Stored entries
━━━━━━━━━━━━━━━━
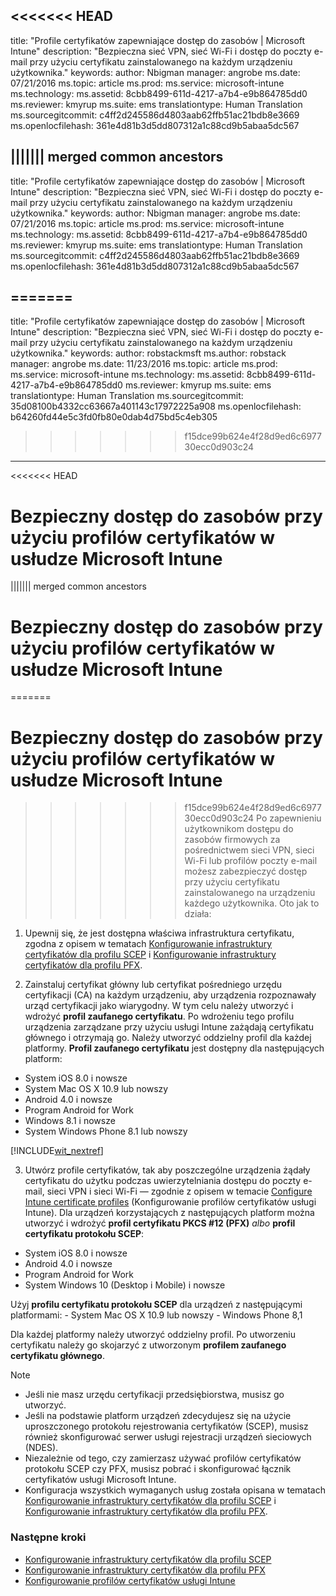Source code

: <<<<<<< HEAD
---
title: "Profile certyfikatów zapewniające dostęp do zasobów | Microsoft Intune"
description: "Bezpieczna sieć VPN, sieć Wi-Fi i dostęp do poczty e-mail przy użyciu certyfikatu zainstalowanego na każdym urządzeniu użytkownika."
keywords: 
author: Nbigman
manager: angrobe
ms.date: 07/21/2016
ms.topic: article
ms.prod: 
ms.service: microsoft-intune
ms.technology: 
ms.assetid: 8cbb8499-611d-4217-a7b4-e9b864785dd0
ms.reviewer: kmyrup
ms.suite: ems
translationtype: Human Translation
ms.sourcegitcommit: c4ff2d245586d4803aab62ffb51ac21bdb8e3669
ms.openlocfilehash: 361e4d81b3d5dd807312a1c88cd9b5abaa5dc567

||||||| merged common ancestors
---
title: "Profile certyfikatów zapewniające dostęp do zasobów | Microsoft Intune"
description: "Bezpieczna sieć VPN, sieć Wi-Fi i dostęp do poczty e-mail przy użyciu certyfikatu zainstalowanego na każdym urządzeniu użytkownika."
keywords: 
author: Nbigman
manager: angrobe
ms.date: 07/21/2016
ms.topic: article
ms.prod: 
ms.service: microsoft-intune
ms.technology: 
ms.assetid: 8cbb8499-611d-4217-a7b4-e9b864785dd0
ms.reviewer: kmyrup
ms.suite: ems
translationtype: Human Translation
ms.sourcegitcommit: c4ff2d245586d4803aab62ffb51ac21bdb8e3669
ms.openlocfilehash: 361e4d81b3d5dd807312a1c88cd9b5abaa5dc567

=======
---
title: "Profile certyfikatów zapewniające dostęp do zasobów | Microsoft Intune"
description: "Bezpieczna sieć VPN, sieć Wi-Fi i dostęp do poczty e-mail przy użyciu certyfikatu zainstalowanego na każdym urządzeniu użytkownika."
keywords: 
author: robstackmsft
ms.author: robstack
manager: angrobe
ms.date: 11/23/2016
ms.topic: article
ms.prod: 
ms.service: microsoft-intune
ms.technology: 
ms.assetid: 8cbb8499-611d-4217-a7b4-e9b864785dd0
ms.reviewer: kmyrup
ms.suite: ems
translationtype: Human Translation
ms.sourcegitcommit: 35d08100b4332cc63667a401143c17972225a908
ms.openlocfilehash: b64260fd44e5c3fd0fb80e0dab4d75bd5c4eb305

>>>>>>> f15dce99b624e4f28d9ed6c697730ecc0d903c24

---
<<<<<<< HEAD

# Bezpieczny dostęp do zasobów przy użyciu profilów certyfikatów w usłudze Microsoft Intune
||||||| merged common ancestors

# Bezpieczny dostęp do zasobów przy użyciu profilów certyfikatów w usłudze Microsoft Intune
=======

# <a name="secure-resource-access-with-certificate-profiles-in-microsoft-intune"></a>Bezpieczny dostęp do zasobów przy użyciu profilów certyfikatów w usłudze Microsoft Intune
>>>>>>> f15dce99b624e4f28d9ed6c697730ecc0d903c24
Po zapewnieniu użytkownikom dostępu do zasobów firmowych za pośrednictwem sieci VPN, sieci Wi-Fi lub profilów poczty e-mail możesz zabezpieczyć dostęp przy użyciu certyfikatu zainstalowanego na urządzeniu każdego użytkownika. Oto jak to działa:

1. Upewnij się, że jest dostępna właściwa infrastruktura certyfikatu, zgodna z opisem w tematach [Konfigurowanie infrastruktury certyfikatów dla profilu SCEP](configure-certificate-infrastructure-for-scep.md) i [Konfigurowanie infrastruktury certyfikatów dla profilu PFX](configure-certificate-infrastructure-for-pfx.md).

2. Zainstaluj certyfikat główny lub certyfikat pośredniego urzędu certyfikacji (CA) na każdym urządzeniu, aby urządzenia rozpoznawały urząd certyfikacji jako wiarygodny. W tym celu należy utworzyć i wdrożyć **profil zaufanego certyfikatu**. Po wdrożeniu tego profilu urządzenia zarządzane przy użyciu usługi Intune zażądają certyfikatu głównego i otrzymają go. Należy utworzyć oddzielny profil dla każdej platformy. **Profil zaufanego certyfikatu** jest dostępny dla następujących platform:
 -  System iOS 8.0 i nowsze
 -  System Mac OS X 10.9 lub nowszy
 -  Android 4.0 i nowsze
 -  Program Android for Work
 -  Windows 8.1 i nowsze
 -  System Windows Phone 8.1 lub nowszy

[!INCLUDE[wit_nextref](../includes/afw_rollout_disclaimer.md)]

3. Utwórz profile certyfikatów, tak aby poszczególne urządzenia żądały certyfikatu do użytku podczas uwierzytelniania dostępu do poczty e-mail, sieci VPN i sieci Wi-Fi — zgodnie z opisem w temacie [Configure Intune certificate profiles](configure-intune-certificate-profiles.md) (Konfigurowanie profilów certyfikatów usługi Intune). Dla urządzeń korzystających z następujących platform można utworzyć i wdrożyć **profil certyfikatu PKCS #12 (PFX)** *albo* **profil certyfikatu protokołu SCEP**:

  -  System iOS 8.0 i nowsze
  -  Android 4.0 i nowsze
  -  Program Android for Work
  -  System Windows 10 (Desktop i Mobile) i nowsze

  Użyj **profilu certyfikatu protokołu SCEP** dla urządzeń z następującymi platformami:
    -   System Mac OS X 10.9 lub nowszy
    -   Windows Phone 8,1 

Dla każdej platformy należy utworzyć oddzielny profil. Po utworzeniu certyfikatu należy go skojarzyć z utworzonym **profilem zaufanego certyfikatu głównego**.

> [!NOTE]           
> - Jeśli nie masz urzędu certyfikacji przedsiębiorstwa, musisz go utworzyć.
>- Jeśli na podstawie platform urządzeń zdecydujesz się na użycie uproszczonego protokołu rejestrowania certyfikatów (SCEP), musisz również skonfigurować serwer usługi rejestracji urządzeń sieciowych (NDES).
>-  Niezależnie od tego, czy zamierzasz używać profilów certyfikatów protokołu SCEP czy PFX, musisz pobrać i skonfigurować łącznik certyfikatów usługi Microsoft Intune.
>-  Konfiguracja wszystkich wymaganych usług została opisana w tematach [Konfigurowanie infrastruktury certyfikatów dla profilu SCEP](configure-certificate-infrastructure-for-scep.md) i [Konfigurowanie infrastruktury certyfikatów dla profilu PFX](configure-certificate-infrastructure-for-pfx.md).

### <a name="next-steps"></a>Następne kroki
- [Konfigurowanie infrastruktury certyfikatów dla profilu SCEP](configure-certificate-infrastructure-for-scep.md)
- [Konfigurowanie infrastruktury certyfikatów dla profilu PFX](configure-certificate-infrastructure-for-pfx.md)
- [Konfigurowanie profilów certyfikatów usługi Intune](configure-intune-certificate-profiles.md)



<!--HONumber=Nov16_HO4-->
━━━━━━━━━━━━━━━━
DESCRIPTION OF THE TASK
All that belongs in the answer is the run of lines above from the line containing "8.1 i nowsze" through the line containing "[!INCLUDE[wit_nextref](../includes/afw_rollout_disclaimer.md)]", exactly as written.

RESPONSE BELOW
 -  Windows 8.1 i nowsze
 -  System Windows Phone 8.1 lub nowszy

[!INCLUDE[wit_nextref](../includes/afw_rollout_disclaimer.md)]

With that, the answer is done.